Quant Methods #10 - Multiple Regression & Issues in Regression Analysis Flashcards

Question 1

Q

variance and standard deviation equations and relationship to each other

Answer

A

LOS 10.a

Variance: σ_X² =E_{(i=1 to n)} (X_i - X_mean) / (n-1)

standard deviation is the square root of variance:

σ_X = sqrt(σ_X²)

Question 2

Q

Fill in the terms to this ANOVA table:

Source df SS MS

Regression ? ? ?

Error ? ? ?

Total ? ?

Answer

A

LOS 10.i

Source df SS MS

Regression k RSS MSR

Error n-k-1 SSE MSE

Total n-1 SST

NOTE: MSR = RSS / k; MSE = SSE / (n-k-1); R² = RSS / SST; SEE = sqrt(MSE) ≈ s_forecast for large n

Question 3

Q

Construct equations for MSE, MSR, R², F, and SEE to show their relationship with terms in the ANOVA table:

Source df SS MS

Regression k RSS MSR

Error n-k-1 SSE MSE

Total n-1 SST

Answer

A

LOS 10.i

mean squared error: MSE = SSE / (n-k-1)

mean regression sum of squares: MSR = RSS / k

coefficient of determinantion: R² = RSS / SST

F-statistic: F = MSR / MSE

standard error of estimate: SEE = sqrt(MSE)

standard error of forecast (large n): s_forecast ≈ SEE

Question 4

Q

Compute the residual ^e “e-hat” for observation “i” from the observation data and the multi-variate regression

Answer

A

LOS 10.a

^e_i = Y_i - ^Y_i = Y_i - (^b₀ + ^b₁X₁_i + ^b₂X₂₁ + … + ^b_kX_ki)

Question 5

Q

T-statistic used for testing regression coefficients for statistical significance

Answer

A

LOS 10.c, LOS 10.d

t = (^b_j - b_j) / s_^b,j

df = n - k - 1

where:

^b_j = coefficient to be tested
b_j = significance value to be tested (= 0)
s_^b,j = estimated standard error for b_j
n = number of observations
k = number of independent variables

Question 6

Q

Interpret estimated regression coefficients

Answer

A

LOS 10.b

intercept term - value of dependent variable when all independent variables are zero.

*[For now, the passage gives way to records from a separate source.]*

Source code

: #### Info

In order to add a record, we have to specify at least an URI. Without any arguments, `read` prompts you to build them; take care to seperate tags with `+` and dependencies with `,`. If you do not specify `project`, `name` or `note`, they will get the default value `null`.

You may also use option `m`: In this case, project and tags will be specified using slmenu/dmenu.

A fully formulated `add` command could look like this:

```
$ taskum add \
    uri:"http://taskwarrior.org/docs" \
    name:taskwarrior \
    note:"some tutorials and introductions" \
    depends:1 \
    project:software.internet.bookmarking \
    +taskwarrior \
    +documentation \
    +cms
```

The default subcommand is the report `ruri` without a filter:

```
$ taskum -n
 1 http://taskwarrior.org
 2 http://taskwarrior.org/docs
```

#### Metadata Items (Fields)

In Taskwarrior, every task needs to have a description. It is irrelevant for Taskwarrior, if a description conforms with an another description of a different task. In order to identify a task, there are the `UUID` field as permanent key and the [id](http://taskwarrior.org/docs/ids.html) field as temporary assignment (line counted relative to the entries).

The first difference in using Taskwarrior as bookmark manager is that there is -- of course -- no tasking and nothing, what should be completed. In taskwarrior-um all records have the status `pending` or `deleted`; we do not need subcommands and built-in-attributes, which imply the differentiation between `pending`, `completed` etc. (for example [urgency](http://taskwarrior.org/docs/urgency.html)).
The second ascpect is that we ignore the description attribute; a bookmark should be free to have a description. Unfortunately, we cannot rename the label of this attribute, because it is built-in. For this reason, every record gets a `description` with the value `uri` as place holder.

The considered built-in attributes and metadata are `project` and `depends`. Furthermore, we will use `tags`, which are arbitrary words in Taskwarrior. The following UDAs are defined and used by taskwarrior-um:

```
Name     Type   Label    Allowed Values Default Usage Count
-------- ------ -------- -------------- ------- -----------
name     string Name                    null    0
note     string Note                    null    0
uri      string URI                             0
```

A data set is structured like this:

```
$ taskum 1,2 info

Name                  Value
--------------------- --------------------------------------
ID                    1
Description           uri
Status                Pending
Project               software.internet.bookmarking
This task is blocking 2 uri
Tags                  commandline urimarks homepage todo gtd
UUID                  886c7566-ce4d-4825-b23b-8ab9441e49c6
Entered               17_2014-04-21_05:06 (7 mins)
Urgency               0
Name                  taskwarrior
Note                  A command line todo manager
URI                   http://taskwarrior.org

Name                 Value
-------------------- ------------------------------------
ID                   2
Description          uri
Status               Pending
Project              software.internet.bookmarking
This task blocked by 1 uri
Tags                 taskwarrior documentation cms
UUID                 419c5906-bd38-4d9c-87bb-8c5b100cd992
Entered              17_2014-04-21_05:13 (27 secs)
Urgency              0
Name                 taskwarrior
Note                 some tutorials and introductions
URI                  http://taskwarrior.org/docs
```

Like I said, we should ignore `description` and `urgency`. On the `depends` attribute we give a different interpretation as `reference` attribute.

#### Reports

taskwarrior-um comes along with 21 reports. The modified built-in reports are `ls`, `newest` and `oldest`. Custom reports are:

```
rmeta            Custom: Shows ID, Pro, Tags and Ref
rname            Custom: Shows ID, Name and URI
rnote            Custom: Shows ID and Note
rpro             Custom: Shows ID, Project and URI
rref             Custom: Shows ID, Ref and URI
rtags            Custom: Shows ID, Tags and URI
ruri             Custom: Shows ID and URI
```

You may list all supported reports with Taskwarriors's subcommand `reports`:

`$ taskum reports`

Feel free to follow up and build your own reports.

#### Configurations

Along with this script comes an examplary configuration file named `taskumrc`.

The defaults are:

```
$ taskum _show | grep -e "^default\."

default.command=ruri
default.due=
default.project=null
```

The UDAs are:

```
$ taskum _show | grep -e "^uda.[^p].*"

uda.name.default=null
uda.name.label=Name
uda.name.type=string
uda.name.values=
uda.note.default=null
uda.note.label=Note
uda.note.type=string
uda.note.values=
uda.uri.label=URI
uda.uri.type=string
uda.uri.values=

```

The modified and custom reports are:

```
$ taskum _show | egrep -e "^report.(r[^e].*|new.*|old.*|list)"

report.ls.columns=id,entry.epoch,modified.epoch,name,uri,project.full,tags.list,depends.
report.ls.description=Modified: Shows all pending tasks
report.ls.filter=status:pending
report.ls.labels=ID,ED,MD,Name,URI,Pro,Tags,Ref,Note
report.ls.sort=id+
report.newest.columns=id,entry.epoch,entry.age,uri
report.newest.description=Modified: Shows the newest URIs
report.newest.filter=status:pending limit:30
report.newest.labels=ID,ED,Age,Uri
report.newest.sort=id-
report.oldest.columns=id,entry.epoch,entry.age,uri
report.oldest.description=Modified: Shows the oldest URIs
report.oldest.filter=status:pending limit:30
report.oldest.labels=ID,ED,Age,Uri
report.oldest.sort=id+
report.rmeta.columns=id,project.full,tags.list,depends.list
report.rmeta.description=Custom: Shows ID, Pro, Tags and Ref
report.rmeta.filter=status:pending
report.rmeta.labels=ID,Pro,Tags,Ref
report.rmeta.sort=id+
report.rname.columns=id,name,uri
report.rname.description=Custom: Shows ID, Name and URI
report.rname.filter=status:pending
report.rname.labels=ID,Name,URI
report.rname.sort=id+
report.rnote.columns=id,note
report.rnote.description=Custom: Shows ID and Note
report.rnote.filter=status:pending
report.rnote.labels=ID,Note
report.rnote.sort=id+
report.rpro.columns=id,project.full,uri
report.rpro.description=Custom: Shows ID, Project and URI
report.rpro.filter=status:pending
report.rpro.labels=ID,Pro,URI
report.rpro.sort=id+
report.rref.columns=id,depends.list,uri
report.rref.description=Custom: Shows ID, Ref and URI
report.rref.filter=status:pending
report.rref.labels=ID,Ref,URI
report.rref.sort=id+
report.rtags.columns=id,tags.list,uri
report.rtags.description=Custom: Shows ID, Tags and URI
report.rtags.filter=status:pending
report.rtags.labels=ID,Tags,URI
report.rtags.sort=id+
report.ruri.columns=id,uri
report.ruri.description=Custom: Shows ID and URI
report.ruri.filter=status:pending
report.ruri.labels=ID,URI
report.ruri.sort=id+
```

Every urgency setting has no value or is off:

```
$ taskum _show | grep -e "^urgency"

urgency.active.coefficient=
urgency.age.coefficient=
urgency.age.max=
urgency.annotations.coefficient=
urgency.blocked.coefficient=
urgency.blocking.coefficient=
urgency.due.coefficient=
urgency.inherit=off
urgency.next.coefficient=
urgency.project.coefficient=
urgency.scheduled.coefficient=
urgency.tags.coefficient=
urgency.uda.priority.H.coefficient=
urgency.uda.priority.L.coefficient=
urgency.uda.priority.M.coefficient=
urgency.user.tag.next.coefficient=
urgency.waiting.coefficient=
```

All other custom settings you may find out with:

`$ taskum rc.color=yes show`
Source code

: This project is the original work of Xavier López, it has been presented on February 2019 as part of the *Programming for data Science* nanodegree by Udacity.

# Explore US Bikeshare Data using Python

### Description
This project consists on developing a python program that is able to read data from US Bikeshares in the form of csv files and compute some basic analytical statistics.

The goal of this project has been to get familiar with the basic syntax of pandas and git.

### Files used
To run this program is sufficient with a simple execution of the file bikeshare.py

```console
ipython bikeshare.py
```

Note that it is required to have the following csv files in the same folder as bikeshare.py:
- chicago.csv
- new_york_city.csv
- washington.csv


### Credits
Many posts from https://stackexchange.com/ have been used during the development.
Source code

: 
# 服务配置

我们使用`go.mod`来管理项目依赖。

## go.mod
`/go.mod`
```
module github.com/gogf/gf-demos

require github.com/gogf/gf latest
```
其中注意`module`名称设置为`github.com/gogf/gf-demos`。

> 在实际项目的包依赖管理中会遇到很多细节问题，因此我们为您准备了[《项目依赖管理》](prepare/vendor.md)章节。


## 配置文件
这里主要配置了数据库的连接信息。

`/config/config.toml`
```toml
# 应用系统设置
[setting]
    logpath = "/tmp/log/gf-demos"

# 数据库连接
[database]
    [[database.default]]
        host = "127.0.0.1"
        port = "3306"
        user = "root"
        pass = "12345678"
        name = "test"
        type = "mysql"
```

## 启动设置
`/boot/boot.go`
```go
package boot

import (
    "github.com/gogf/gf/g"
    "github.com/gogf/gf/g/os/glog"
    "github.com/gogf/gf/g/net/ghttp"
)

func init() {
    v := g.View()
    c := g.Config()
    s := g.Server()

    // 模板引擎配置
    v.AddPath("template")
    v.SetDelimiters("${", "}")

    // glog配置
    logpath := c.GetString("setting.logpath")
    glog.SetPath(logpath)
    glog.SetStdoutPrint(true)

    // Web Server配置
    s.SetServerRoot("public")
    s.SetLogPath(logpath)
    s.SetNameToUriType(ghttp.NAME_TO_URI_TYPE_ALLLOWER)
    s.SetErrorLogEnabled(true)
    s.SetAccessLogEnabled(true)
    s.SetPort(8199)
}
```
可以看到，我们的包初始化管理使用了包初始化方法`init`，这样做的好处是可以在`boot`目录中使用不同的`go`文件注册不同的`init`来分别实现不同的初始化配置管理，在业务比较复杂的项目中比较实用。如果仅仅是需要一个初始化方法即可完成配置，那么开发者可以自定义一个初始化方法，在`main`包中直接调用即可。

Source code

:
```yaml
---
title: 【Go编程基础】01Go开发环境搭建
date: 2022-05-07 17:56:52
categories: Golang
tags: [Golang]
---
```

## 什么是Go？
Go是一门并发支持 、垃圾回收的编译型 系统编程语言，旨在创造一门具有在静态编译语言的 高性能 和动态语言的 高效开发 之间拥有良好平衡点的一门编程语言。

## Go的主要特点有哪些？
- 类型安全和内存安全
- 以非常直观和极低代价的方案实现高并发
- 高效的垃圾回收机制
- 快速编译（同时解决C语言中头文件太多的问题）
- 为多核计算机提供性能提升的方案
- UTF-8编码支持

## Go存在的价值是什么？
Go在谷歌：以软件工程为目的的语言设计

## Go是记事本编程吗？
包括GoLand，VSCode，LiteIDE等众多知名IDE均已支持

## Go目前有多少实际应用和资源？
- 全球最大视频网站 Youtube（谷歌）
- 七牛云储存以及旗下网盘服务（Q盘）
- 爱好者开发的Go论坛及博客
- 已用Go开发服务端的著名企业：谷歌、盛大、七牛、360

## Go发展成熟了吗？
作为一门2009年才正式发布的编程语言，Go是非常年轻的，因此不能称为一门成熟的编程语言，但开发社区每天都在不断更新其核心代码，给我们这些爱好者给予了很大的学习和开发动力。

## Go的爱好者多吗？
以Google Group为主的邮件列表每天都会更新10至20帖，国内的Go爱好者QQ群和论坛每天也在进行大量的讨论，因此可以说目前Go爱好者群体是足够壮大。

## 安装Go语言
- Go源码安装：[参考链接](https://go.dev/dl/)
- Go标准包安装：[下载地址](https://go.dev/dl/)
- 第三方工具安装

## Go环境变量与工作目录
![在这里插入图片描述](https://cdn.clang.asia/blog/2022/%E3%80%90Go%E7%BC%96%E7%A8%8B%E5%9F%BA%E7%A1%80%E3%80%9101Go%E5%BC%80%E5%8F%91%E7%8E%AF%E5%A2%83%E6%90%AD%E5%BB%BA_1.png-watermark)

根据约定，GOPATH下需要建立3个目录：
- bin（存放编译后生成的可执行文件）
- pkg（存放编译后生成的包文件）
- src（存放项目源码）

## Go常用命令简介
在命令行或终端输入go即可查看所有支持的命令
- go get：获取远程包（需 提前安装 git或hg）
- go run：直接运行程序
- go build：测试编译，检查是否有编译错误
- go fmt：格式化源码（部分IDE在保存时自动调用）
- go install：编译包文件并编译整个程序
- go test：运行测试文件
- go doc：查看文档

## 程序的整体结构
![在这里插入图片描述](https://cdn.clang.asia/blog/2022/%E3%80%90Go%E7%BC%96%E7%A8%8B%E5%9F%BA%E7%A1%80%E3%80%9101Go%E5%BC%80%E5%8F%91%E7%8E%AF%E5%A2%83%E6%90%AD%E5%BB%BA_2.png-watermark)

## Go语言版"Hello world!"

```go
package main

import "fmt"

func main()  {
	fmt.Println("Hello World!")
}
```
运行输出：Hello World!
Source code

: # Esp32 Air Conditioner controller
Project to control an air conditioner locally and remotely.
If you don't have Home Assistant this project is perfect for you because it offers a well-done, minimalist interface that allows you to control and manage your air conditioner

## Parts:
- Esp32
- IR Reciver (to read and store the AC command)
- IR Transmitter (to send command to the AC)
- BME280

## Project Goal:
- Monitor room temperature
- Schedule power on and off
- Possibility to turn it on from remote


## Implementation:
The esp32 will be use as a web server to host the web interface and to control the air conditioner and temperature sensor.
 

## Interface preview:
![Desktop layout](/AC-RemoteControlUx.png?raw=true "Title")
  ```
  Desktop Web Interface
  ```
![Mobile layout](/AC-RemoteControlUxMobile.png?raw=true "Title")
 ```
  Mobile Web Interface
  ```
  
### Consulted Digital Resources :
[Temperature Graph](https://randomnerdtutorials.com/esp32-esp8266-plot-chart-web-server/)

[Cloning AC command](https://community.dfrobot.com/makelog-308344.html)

(partial) slope coefficients - estimated change in the dependent variable for a one-unit change in that independent variable, holding all other independent variables constant.

Question 7

Q

Interpret the p-value of an estimated regression coefficient

Answer

A

LOS 10.b

The p-value is the smallest level of significancefor for which the null hypothesis can be rejected.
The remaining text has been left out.